Prompt engineering and evaluating AI-generated copy

LLM engineering and evaluation is still a relatively new field. During my time at Thumbtack, I learned new skills in this next generation of content editing.

One of my projects in 2025 involved using LLMs to pre-fill messages that homeowners could send to a home care professional. These messages would be sent whenever a customer sent a job request for work to be done on their house.


LLM-generated customer messages: mini case study

One of our pro product managers came to me with a problem. Customers in our baseline product filled out a job request for some kind of home care - be it landscaping, roof repair, plumbing, you name it. They would pick one or more pros to send their job request to, and ask for a quote and availability.

They could also optionally send a message to the pro, with any relevant information not covered in the details of the job request. This could include any special needs, a few initial suggestions for dates and times, or something else the customer felt their pro should know about the house.


Project goals

Over time, pros had started to rely on these customer messages to help them understand the customer’s project better. Often pros preferred to look at the customer messages first before looking at the details of the project, because the message was more conversational and created an open door through which to reply to the customer. Pros were more likely to reply same-day and quickly if the customer filled these messages out. Otherwise they tended to shelve the projects for looking at later, when they had time to comb the details.

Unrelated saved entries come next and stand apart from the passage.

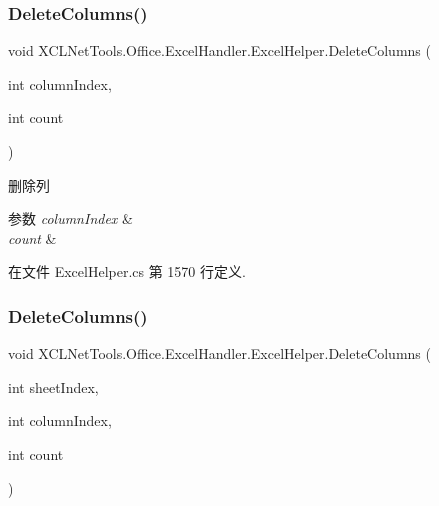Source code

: \subsubsection{\texorpdfstring{Delete\+Columns()}{DeleteColumns()}\hspace{0.1cm}{\footnotesize\ttfamily [1/2]}}
{\footnotesize\ttfamily void X\+C\+L\+Net\+Tools.\+Office.\+Excel\+Handler.\+Excel\+Helper.\+Delete\+Columns (\begin{DoxyParamCaption}\item[{int}]{column\+Index,  }\item[{int}]{count }\end{DoxyParamCaption})}



删除列 


\begin{DoxyParams}{参数}
{\em column\+Index} & \\
\hline
{\em count} & \\
\hline
\end{DoxyParams}


在文件 Excel\+Helper.\+cs 第 1570 行定义.

\mbox{\label{class_x_c_l_net_tools_1_1_office_1_1_excel_handler_1_1_excel_helper_ace21012f5684de3daa81e9869ddf2183}} 
\subsubsection{\texorpdfstring{Delete\+Columns()}{DeleteColumns()}\hspace{0.1cm}{\footnotesize\ttfamily [2/2]}}
{\footnotesize\ttfamily void X\+C\+L\+Net\+Tools.\+Office.\+Excel\+Handler.\+Excel\+Helper.\+Delete\+Columns (\begin{DoxyParamCaption}\item[{int}]{sheet\+Index,  }\item[{int}]{column\+Index,  }\item[{int}]{count }\end{DoxyParamCaption})}



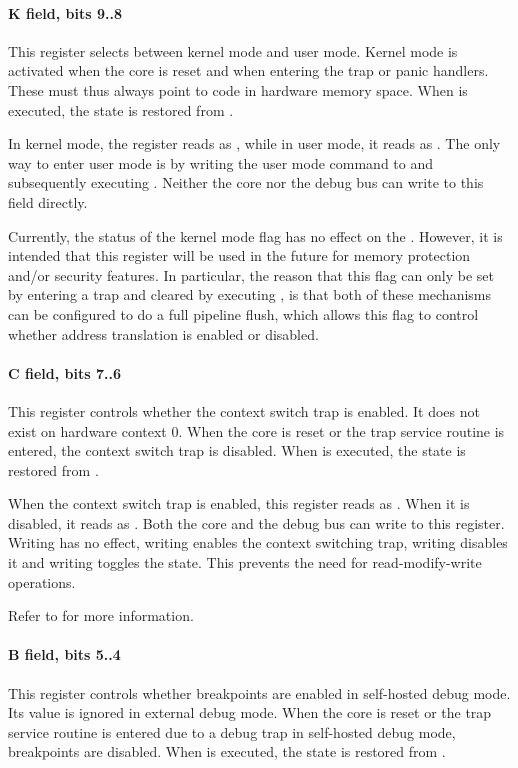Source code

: \paragraph*{K field, bits 9..8}
This register selects between kernel mode and user mode. Kernel mode is
activated when the core is reset and when entering the trap or panic handlers.
These must thus always point to code in hardware memory space. When 
is executed, the state is restored from .

In kernel mode, the register reads as , while in user mode, it reads as
. The only way to enter user mode is by writing the user mode command
to  and subsequently executing . Neither the core nor the
debug bus can write to this field directly.

Currently, the status of the kernel mode flag has no effect on the \rvex{}.
However, it is intended that this register will be used in the future for memory
protection and/or security features. In particular, the reason that this flag
can only be set by entering a trap and cleared by executing , is that
both of these mechanisms can be configured to do a full pipeline flush, which
allows this flag to control whether address translation is enabled or disabled.
\paragraph*{C field, bits 7..6}
This register controls whether the context switch trap is enabled. It does not
exist on hardware context 0. When the core is reset or the trap service routine
is entered, the context switch trap is disabled. When  is executed,
the state is restored from .

When the context switch trap is enabled, this register reads as . When
it is disabled, it reads as . Both the core and the debug bus can write
to this register. Writing  has no effect, writing  enables the
context switching trap, writing  disables it and writing 
toggles the state. This prevents the need for read-modify-write operations.

Refer to  for more information.
\paragraph*{B field, bits 5..4}
This register controls whether breakpoints are enabled in self-hosted debug
mode. Its value is ignored in external debug mode. When the core is reset or the
trap service routine is entered due to a debug trap in self-hosted debug mode,
breakpoints are disabled. When  is executed, the state is restored
from .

However, these customer messages were optional, and only 32% of customers created one. The rest opted to skip this step and leave the message field blank. As a business, we felt that making the message mandatory would cause too much friction for the average customer.

Among the 32% of messages sent, many of them contained very little helpful information for the pro. Customers often used the space to write things like:

“Could you let me know your rate per hour? I’m shopping around. Thank you.”

…or,

“I was wondering what the process would look like, and if it’d be possible for this to be completed soon. Let me know.”

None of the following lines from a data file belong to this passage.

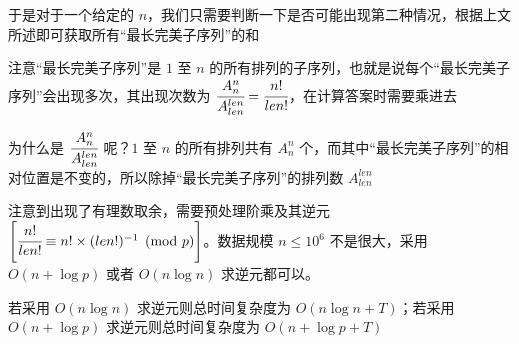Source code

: \documentclass{pptt}
\begin{document}
\begin{frame}
    于是对于一个给定的 $n$，我们只需要判断一下是否可能出现第二种情况，根据上文所述即可获取所有“最长完美子序列”的和

    注意“最长完美子序列”是 $1$ 至 $n$ 的所有排列的子序列，也就是说每个“最长完美子序列”会出现多次，其出现次数为 $\cfrac{A_n^n}{A_{len}^{len}}=\cfrac{n!}{len!}$，在计算答案时需要乘进去

    为什么是 $\cfrac{A_n^n}{A_{len}^{len}}$ 呢？$1$ 至 $n$ 的所有排列共有 $A_n^n$ 个，而其中“最长完美子序列”的相对位置是不变的，所以除掉“最长完美子序列”的排列数 $A_{len}^{len}$

    注意到出现了有理数取余，需要预处理阶乘及其逆元 $\left[ \cfrac{n!}{len!} \equiv n! \times (len!)^{-1} \pmod p \right]$。数据规模 $n \leq {10}^6$ 不是很大，采用 $O(n + \log p)$ 或者 $O(n \log n)$ 求逆元都可以。
    
    若采用 $O(n \log n)$ 求逆元则总时间复杂度为 $O(n \log n + T)$；若采用 $O(n + \log p)$ 求逆元则总时间复杂度为 $O(n + \log p + T)$
\end{frame}
\end{document}
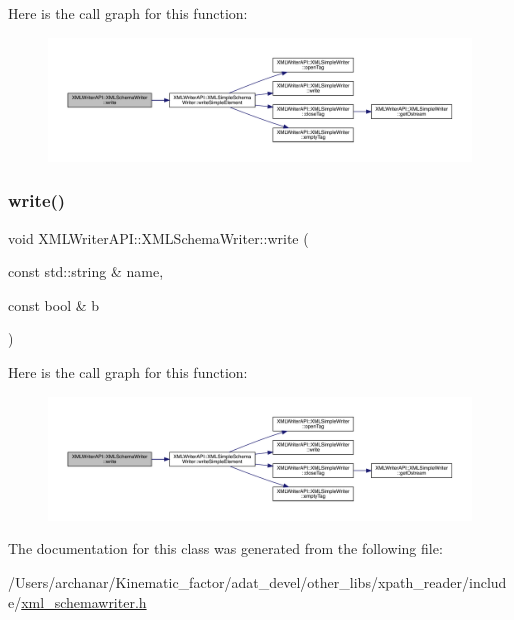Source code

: Here is the call graph for this function\+:
\nopagebreak
\begin{figure}[H]
\begin{center}
\leavevmode
\includegraphics[width=350pt]{db/d34/classXMLWriterAPI_1_1XMLSchemaWriter_a0d6bf66ccbb217c4db704568f9c377fe_cgraph}
\end{center}
\end{figure}
\mbox{\label{classXMLWriterAPI_1_1XMLSchemaWriter_a0d6bf66ccbb217c4db704568f9c377fe}} 
\subsubsection{\texorpdfstring{write()}{write()}\hspace{0.1cm}{\footnotesize\ttfamily [10/10]}}
{\footnotesize\ttfamily void X\+M\+L\+Writer\+A\+P\+I\+::\+X\+M\+L\+Schema\+Writer\+::write (\begin{DoxyParamCaption}\item[{const std\+::string \&}]{name,  }\item[{const bool \&}]{b }\end{DoxyParamCaption})\hspace{0.3cm}{\ttfamily [inline]}}

Here is the call graph for this function\+:
\nopagebreak
\begin{figure}[H]
\begin{center}
\leavevmode
\includegraphics[width=350pt]{db/d34/classXMLWriterAPI_1_1XMLSchemaWriter_a0d6bf66ccbb217c4db704568f9c377fe_cgraph}
\end{center}
\end{figure}


The documentation for this class was generated from the following file\+:\begin{DoxyCompactItemize}
\item 
/\+Users/archanar/\+Kinematic\+\_\+factor/adat\+\_\+devel/other\+\_\+libs/xpath\+\_\+reader/include/\mbox{\hyperlink{other__libs_2xpath__reader_2include_2xml__schemawriter_8h}{xml\+\_\+schemawriter.\+h}}\end{DoxyCompactItemize}
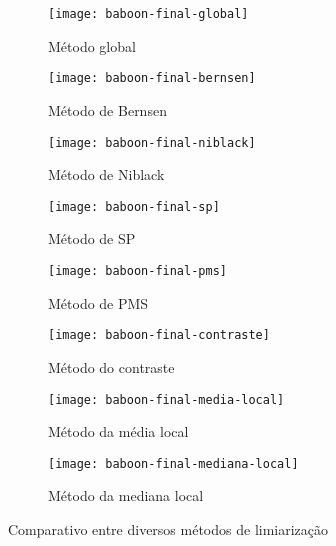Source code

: \documentclass[brazilian,a4paper,twocolumn]{article}
\begin{document}
        \begin{figure}[H]
            \centering
            \begin{subfigure}{0.23\textwidth}
                \texttt{[image: baboon-final-global]}
                \caption{Método global}
                \label{fig:baboon-global}
            \end{subfigure}
            \begin{subfigure}{0.23\textwidth}
                \texttt{[image: baboon-final-bernsen]}
                \caption{Método de Bernsen}
                \label{fig:baboon-bernsen}
            \end{subfigure}
            \begin{subfigure}{0.23\textwidth}
                \texttt{[image: baboon-final-niblack]}
                \caption{Método de Niblack}
                \label{fig:baboon-niblack}
            \end{subfigure}
            \begin{subfigure}{0.23\textwidth}
                \texttt{[image: baboon-final-sp]}
                \caption{Método de SP}
                \label{fig:baboon-sp}
            \end{subfigure}
            \begin{subfigure}{0.23\textwidth}
                \texttt{[image: baboon-final-pms]}
                \caption{Método de PMS}
                \label{fig:baboon-pms}
            \end{subfigure}
            \begin{subfigure}{0.23\textwidth}
                \texttt{[image: baboon-final-contraste]}
                \caption{Método do contraste}
                \label{fig:baboon-contraste}
            \end{subfigure}
            \begin{subfigure}{0.23\textwidth}
                \texttt{[image: baboon-final-media-local]}
                \caption{Método da média local}
                \label{fig:baboon-media}
            \end{subfigure}
            \begin{subfigure}{0.23\textwidth}
                \texttt{[image: baboon-final-mediana-local]}
                \caption{Método da mediana local}
                \label{fig:baboon-mediana}
            \end{subfigure}

            \caption{Comparativo entre diversos métodos de limiarização}
            \label{fig:baboon-limiarizacao}
        \end{figure}
\end{document}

This was better than nothing, because it still opened that door of communication for the pro to walk through. But it meant more back-and-forth between the pro and the customer, often involving the pro asking for details that could’ve been supplied in the initial message. During that back-and-forth, the customer or pro might get busy or distracted with other priorities, leading to less of these leads converting to finished jobs on Thumbtack.

The PM asked me if there was some way to increase the number of customer messages, improve the quality of these messages, and therefore, get pros replying faster and potentially converting more leads into jobs.

Content goals

I came up with the idea of using an LLM to prefill the message box with a sample message. This sample message would include some combination of regular conversation, a summary of the project details filled out by the customer, and a request for a reply from the pro. The customer could then choose to A) send the message as-is, B) edit the message to their heart’s content, and then send, or C) wipe it clean and write their own or leave it blank.

It was important to me that the prefilled message:

  • Sound plausibly human, like something a customer might actually type;

  • Have some variety and differentiation, so that pros weren’t getting identical-sounding messages from different customers; and

  • Contain the most useful information from the customer’s project details, for use by the pro; and

  • Do it all in the briefest space possible - preferably under 300 characters, to match the average length of messages currently being sent by customers.

A 5th outstanding goal was immediately in flux right from the beginning. I believed the messages should be flagged as having an AI influence. I felt we shouldn’t be trying to fool our pros into thinking these messages were always 100% authentically coming from the customer.

Besides feeling like the honest thing to do, I worried that AI generated messages could never be perfect, and pros might start to ‘sniff out’ the AI influence. If we didn’t label it AI upfront, they might find the whole process disingenuous, and feel that the overall lead quality was low.

The product manager argued that, since the customer could edit the messages at any time, this flag wasn’t necessary, since theoretically, every message was at least approved, if not contributed to, by the customer.